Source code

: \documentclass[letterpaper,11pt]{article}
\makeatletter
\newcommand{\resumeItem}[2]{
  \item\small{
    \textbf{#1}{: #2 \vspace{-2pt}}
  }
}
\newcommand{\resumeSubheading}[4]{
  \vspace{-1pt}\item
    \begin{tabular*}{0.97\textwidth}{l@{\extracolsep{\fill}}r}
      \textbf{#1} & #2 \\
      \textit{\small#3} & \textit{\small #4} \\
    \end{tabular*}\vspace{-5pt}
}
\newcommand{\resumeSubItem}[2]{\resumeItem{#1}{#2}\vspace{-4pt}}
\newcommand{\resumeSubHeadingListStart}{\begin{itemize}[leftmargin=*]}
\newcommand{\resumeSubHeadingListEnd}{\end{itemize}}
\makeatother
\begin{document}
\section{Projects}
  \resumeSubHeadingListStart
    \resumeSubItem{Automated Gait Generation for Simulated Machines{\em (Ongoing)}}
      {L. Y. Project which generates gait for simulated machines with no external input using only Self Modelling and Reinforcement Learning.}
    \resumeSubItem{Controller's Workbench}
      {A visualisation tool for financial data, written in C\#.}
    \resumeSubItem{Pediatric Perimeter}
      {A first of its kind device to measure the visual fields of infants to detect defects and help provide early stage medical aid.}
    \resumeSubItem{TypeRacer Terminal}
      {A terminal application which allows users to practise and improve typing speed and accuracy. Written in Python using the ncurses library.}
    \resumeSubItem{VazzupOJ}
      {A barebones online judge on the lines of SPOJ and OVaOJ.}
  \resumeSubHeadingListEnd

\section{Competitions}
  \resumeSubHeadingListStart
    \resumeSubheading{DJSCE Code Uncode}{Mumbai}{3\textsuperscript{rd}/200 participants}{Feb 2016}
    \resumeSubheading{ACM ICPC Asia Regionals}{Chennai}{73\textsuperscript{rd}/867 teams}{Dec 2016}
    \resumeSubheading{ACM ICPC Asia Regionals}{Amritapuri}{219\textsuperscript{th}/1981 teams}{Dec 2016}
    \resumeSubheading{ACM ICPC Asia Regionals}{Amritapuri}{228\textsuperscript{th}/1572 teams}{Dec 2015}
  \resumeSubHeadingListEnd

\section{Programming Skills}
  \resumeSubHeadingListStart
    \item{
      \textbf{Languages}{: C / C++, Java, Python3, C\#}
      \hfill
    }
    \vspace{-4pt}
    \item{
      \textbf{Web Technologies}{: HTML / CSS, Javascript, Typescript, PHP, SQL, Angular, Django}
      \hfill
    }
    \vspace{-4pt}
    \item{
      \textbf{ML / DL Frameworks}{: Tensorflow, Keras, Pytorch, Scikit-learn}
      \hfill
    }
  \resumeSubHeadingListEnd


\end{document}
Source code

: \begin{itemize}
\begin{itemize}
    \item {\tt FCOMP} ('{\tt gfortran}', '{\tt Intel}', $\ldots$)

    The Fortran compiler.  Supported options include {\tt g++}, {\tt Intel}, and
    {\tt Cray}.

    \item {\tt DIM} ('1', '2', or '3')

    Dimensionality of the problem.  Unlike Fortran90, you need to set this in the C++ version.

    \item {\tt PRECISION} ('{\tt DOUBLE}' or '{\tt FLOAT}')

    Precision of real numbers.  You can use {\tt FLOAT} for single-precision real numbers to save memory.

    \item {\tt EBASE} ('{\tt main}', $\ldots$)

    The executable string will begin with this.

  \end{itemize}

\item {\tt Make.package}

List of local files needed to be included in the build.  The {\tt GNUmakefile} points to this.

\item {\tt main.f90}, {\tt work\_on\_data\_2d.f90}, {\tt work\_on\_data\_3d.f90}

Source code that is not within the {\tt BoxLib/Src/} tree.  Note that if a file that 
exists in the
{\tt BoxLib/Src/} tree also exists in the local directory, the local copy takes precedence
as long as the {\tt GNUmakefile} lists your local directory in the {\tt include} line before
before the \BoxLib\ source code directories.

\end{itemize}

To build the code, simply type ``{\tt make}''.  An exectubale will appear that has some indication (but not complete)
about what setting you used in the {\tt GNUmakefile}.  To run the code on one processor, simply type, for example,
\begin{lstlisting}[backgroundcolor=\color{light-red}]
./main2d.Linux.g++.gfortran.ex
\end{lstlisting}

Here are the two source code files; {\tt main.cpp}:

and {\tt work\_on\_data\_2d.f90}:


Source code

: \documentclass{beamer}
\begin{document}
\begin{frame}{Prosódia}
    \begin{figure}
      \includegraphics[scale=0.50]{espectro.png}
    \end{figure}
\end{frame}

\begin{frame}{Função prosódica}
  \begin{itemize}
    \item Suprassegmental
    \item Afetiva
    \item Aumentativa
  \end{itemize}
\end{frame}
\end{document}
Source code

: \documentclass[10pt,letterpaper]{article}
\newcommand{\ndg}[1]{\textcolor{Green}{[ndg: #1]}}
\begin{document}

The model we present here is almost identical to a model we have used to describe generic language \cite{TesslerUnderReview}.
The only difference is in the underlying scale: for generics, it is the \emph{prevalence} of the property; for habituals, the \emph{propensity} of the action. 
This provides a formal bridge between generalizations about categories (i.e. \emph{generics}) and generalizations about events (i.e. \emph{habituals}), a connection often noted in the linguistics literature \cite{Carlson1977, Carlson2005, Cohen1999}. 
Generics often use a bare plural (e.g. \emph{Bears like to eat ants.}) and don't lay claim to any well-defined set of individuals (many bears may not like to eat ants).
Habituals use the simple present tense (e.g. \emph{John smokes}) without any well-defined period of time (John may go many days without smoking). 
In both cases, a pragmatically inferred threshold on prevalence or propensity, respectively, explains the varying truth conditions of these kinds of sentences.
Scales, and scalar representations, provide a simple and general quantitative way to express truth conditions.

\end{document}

• [Exercise details]
Only lines with the string "using" belong in the answer; copy each of them from the listing.

• [Response]
      {L. Y. Project which generates gait for simulated machines with no external input using only Self Modelling and Reinforcement Learning.}
      {A terminal application which allows users to practise and improve typing speed and accuracy. Written in Python using the ncurses library.}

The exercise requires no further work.